*Work task*: Lines of the data that contain the word "https" are the ones to copy.

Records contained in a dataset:

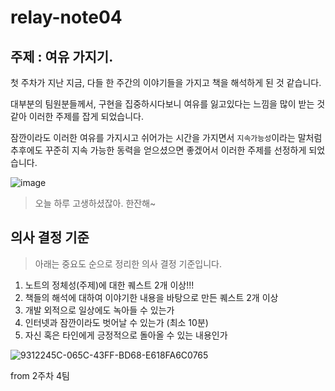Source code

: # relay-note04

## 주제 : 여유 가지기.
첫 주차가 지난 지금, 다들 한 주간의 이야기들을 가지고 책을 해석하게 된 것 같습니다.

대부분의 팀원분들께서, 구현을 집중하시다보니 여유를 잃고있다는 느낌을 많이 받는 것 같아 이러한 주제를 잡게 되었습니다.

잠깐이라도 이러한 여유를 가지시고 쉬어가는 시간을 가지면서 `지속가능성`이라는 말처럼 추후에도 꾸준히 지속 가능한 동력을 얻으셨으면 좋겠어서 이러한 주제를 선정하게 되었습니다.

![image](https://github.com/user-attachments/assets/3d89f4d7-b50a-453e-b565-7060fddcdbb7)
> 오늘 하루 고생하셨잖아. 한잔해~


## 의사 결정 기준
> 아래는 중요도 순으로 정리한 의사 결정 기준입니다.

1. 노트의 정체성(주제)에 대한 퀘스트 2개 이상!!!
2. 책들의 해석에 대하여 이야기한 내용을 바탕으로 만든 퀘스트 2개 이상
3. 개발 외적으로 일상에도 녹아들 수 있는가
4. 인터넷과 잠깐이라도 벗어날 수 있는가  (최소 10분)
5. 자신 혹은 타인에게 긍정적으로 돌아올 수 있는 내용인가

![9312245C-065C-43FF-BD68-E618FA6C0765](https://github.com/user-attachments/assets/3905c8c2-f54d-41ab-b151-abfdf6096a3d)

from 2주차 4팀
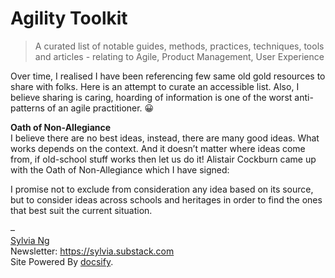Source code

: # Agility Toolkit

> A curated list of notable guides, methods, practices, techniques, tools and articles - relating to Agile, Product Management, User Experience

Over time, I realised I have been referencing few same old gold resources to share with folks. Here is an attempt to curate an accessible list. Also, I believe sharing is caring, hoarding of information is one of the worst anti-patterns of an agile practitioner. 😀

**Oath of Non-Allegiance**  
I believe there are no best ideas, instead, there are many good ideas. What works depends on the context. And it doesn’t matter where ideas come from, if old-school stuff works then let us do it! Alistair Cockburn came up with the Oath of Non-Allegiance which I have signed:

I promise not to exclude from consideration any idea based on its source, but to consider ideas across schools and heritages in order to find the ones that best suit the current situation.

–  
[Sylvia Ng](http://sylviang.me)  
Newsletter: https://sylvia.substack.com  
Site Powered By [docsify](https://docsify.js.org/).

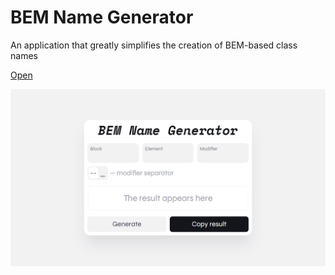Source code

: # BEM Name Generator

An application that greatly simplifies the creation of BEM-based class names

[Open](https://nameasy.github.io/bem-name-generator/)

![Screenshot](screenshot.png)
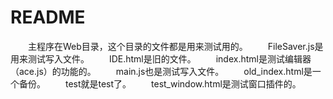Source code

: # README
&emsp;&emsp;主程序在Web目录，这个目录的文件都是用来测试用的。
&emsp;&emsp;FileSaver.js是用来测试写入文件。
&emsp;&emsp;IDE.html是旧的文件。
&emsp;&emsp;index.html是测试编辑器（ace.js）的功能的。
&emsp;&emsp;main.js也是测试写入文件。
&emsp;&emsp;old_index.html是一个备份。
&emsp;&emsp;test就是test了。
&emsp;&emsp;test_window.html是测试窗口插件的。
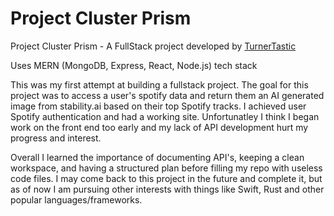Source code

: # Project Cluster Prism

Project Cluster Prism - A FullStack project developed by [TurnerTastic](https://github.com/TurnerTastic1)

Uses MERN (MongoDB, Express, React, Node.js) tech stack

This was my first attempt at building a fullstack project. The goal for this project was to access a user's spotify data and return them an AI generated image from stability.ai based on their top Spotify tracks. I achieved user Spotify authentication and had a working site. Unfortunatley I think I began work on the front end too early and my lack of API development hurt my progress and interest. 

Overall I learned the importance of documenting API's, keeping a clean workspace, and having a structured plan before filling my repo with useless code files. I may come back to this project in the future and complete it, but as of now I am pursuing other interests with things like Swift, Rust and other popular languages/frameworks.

*Solution to the exercise*:
![image](https://github.com/user-attachments/assets/3d89f4d7-b50a-453e-b565-7060fddcdbb7)
![9312245C-065C-43FF-BD68-E618FA6C0765](https://github.com/user-attachments/assets/3905c8c2-f54d-41ab-b151-abfdf6096a3d)
Newsletter: https://sylvia.substack.com  
Site Powered By [docsify](https://docsify.js.org/).
[Open](https://nameasy.github.io/bem-name-generator/)
Project Cluster Prism - A FullStack project developed by [TurnerTastic](https://github.com/TurnerTastic1)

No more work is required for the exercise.